# Introductory Probability: Baye’s Theorem

Let $S$ be sample space and $E, F$ events. The event $E$ can be written as \begin{align*}E&=E\cap S\\&=E\cap(F\dot\cup F^c)\\&=(E\cap F)\dot\cup(E\cap F^c)\end{align*} By axiom 3 of finite probability, we have \begin{aligned}P_r(E)&=P_r(E\cap F)+P_r(E\cap F^c)\\&=P_r(E|F)P(F)+P_r(E|F^c)P(F^c)\\&=P_r(E|F)P_r(F)+P_r(E|F^c)(1-P_r(F))\end{aligned}\label{eq:baye} This equation states that the probability of the event $E$ is a weighted average of the conditional probability of $E$ given that $F$ has happened and the conditional probability of $E$ given that $F$ has not occurred. The equation \eqref{eq:baye} is useful because often it is difficult to calculate the probability of the even $E$ directly but knowing the information on whether the other event $F$ has happened helps us to determine the probability of $E$.

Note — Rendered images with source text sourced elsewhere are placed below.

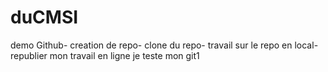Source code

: # duCMSI
demo Github-
creation de repo-
clone du repo-
travail sur le repo en local-
republier mon travail en ligne
je teste mon git1

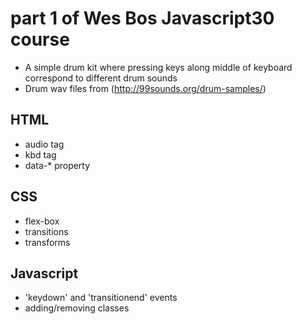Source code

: # part 1 of Wes Bos Javascript30 course
- A simple drum kit where pressing keys along middle of keyboard correspond to different drum sounds
- Drum wav files from (http://99sounds.org/drum-samples/)

## HTML
* audio tag
* kbd tag
* data-* property

## CSS
* flex-box
* transitions
* transforms

## Javascript
* 'keydown' and 'transitionend' events
* adding/removing classes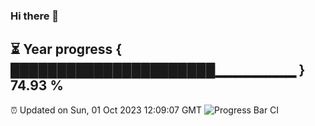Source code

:### Hi there 👋
⏳ Year progress { ██████████████████████▁▁▁▁▁▁▁▁ } 74.93 %
---
⏰ Updated on Sun, 01 Oct 2023 12:09:07 GMT
![Progress Bar CI](https://github.com/Moyi321/Moyi321/workflows/Progress%20Bar%20CI/badge.svg)
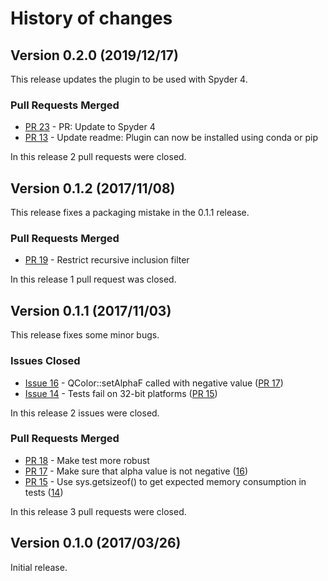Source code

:# History of changes

## Version 0.2.0 (2019/12/17)

This release updates the plugin to be used with Spyder 4.

### Pull Requests Merged

* [PR 23](https://github.com/spyder-ide/spyder-memory-profiler/pull/23) - PR: Update to Spyder 4
* [PR 13](https://github.com/spyder-ide/spyder-memory-profiler/pull/13) - Update readme: Plugin can now be installed using conda or pip

In this release 2 pull requests were closed.

## Version 0.1.2 (2017/11/08)

This release fixes a packaging mistake in the 0.1.1 release.

### Pull Requests Merged

* [PR 19](https://github.com/spyder-ide/spyder-memory-profiler/pull/19) - Restrict recursive inclusion filter

In this release 1 pull request was closed.

## Version 0.1.1 (2017/11/03)

This release fixes some minor bugs.

### Issues Closed

* [Issue 16](https://github.com/spyder-ide/spyder-memory-profiler/issues/16) - QColor::setAlphaF called with negative value ([PR 17](https://github.com/spyder-ide/spyder-memory-profiler/pull/17))
* [Issue 14](https://github.com/spyder-ide/spyder-memory-profiler/issues/14) - Tests fail on 32-bit platforms ([PR 15](https://github.com/spyder-ide/spyder-memory-profiler/pull/15))

In this release 2 issues were closed.

### Pull Requests Merged

* [PR 18](https://github.com/spyder-ide/spyder-memory-profiler/pull/18) - Make test more robust
* [PR 17](https://github.com/spyder-ide/spyder-memory-profiler/pull/17) - Make sure that alpha value is not negative ([16](https://github.com/spyder-ide/spyder-memory-profiler/issues/16))
* [PR 15](https://github.com/spyder-ide/spyder-memory-profiler/pull/15) - Use sys.getsizeof() to get expected memory consumption in tests ([14](https://github.com/spyder-ide/spyder-memory-profiler/issues/14))

In this release 3 pull requests were closed.

## Version 0.1.0 (2017/03/26)

Initial release.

Example. An insurance company divides people into two categories: those who are accident prone and those who are not. A statistics shows that an accident-prone person will have an accident at some time within a fixed 1-year period with probability 0.4. This probability decreases to 0.2 for a non-accident-prone person. If 30% of the population is accident prone, what is the probability that a new policyholder will have an accident within a year of purchasing a policy?

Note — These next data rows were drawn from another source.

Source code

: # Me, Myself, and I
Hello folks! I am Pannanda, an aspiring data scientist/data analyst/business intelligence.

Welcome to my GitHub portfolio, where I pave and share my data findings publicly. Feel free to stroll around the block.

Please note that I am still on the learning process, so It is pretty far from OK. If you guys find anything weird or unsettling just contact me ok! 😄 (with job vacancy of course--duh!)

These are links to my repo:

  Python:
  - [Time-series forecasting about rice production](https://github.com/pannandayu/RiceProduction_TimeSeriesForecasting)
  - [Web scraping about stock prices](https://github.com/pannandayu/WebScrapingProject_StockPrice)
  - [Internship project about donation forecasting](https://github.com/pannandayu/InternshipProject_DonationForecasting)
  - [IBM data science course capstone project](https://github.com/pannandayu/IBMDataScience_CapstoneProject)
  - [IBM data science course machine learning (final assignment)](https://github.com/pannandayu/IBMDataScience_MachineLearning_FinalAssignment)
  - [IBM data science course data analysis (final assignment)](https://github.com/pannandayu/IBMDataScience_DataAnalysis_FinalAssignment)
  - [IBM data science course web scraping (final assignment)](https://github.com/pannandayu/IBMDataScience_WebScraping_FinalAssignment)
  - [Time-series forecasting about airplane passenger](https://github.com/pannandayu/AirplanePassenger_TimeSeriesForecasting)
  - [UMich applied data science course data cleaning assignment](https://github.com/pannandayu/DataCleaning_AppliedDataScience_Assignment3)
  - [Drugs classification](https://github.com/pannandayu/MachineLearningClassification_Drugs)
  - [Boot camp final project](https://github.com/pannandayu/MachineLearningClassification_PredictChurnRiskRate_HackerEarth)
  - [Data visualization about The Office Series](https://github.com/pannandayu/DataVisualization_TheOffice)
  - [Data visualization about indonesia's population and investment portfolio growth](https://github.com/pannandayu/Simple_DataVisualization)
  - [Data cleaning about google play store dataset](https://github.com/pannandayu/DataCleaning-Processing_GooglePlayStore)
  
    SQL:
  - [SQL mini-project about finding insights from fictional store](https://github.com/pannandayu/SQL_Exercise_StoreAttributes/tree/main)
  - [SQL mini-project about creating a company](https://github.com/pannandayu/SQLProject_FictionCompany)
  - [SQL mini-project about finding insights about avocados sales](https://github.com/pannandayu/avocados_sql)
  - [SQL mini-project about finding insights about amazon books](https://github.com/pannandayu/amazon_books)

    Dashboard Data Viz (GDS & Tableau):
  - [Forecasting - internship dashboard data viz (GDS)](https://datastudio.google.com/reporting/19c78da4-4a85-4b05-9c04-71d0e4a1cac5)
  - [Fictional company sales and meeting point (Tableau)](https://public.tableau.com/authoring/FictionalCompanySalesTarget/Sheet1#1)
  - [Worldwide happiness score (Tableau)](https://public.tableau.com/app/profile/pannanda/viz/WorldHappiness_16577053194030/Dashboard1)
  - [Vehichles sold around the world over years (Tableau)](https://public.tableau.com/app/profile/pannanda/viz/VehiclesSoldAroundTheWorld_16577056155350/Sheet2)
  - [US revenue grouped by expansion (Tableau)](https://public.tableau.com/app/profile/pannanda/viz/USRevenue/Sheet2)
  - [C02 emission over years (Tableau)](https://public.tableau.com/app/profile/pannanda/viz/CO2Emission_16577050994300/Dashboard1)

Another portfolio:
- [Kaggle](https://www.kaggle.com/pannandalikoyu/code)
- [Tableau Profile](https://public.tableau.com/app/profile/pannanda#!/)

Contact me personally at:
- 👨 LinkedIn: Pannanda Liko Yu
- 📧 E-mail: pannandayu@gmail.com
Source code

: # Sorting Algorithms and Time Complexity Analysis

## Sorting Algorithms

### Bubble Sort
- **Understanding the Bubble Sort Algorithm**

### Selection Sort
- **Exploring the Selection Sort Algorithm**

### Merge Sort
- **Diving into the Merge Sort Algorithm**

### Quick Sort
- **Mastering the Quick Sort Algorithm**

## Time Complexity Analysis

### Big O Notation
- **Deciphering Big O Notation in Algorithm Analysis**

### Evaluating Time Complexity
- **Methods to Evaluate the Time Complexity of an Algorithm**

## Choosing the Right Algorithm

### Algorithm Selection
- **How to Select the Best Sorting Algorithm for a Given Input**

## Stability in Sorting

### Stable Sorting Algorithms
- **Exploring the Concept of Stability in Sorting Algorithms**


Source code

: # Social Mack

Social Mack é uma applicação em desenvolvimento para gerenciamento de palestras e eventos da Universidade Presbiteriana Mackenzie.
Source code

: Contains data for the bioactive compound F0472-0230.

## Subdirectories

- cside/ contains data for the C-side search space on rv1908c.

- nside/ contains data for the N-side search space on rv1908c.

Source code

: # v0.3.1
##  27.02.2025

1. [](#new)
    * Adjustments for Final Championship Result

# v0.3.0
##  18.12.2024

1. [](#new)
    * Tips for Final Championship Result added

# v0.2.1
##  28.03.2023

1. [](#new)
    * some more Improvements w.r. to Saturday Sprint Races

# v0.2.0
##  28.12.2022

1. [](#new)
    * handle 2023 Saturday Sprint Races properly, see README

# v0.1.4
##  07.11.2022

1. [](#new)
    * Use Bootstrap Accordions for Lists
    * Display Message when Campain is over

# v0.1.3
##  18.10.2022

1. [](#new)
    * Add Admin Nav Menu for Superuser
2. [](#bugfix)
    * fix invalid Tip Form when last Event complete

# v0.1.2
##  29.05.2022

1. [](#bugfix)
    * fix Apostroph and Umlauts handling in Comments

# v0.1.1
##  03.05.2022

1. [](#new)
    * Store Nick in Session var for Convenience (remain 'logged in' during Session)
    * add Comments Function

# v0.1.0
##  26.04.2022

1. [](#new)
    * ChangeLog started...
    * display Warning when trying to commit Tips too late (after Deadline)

Solution. Let $E$ denote the event that the policyholder will have an accident within a year of purchase. Let $F$ denote the event that the policyholder is accident prone. Using the equation \eqref{eq:baye}, \begin{align*}P_r(E)&=P_r(E|F)P_r(F)+P_r(E|F^c)P_r(F^c)\\&=0.4\times 0.3+0.2\times 0.7\\&=0.26\end{align*}

Suppose that $P_r(E)$ and $P_r(F)$ are both nonzero. Then it follow from the conditional probabilities $$P_r(E|F)=\frac{P_r(E\cap F)}{P_r(F)},\ P_r(F|E)=\frac{P_r(F\cap E)}{P_r(E)}$$ that $$\label{eq:baye2}P_r(E|F)=\frac{P_r(F|E)P_r(E)}{P_r(F)}$$ The equation \eqref{eq:baye2} is usually called Baye’s Theorem, named after an English statistician and a philosopher Reverend Thomas Bayes (pronounced ‘beiz’). If we regard the event $E$ as a hypothesis and $F$ as an evidence, the probabilities $P_r(E)$ and $P_r(E|F)$ can be interpreted, respectively, as the initial degree of belief in $E$ and the degree of belief in $E$ after having accounted the evidence $F$. The factor $\frac{P_r(F|E)}{P_r(F)}$ can then be interpreted as the support $F$ provides for $E$.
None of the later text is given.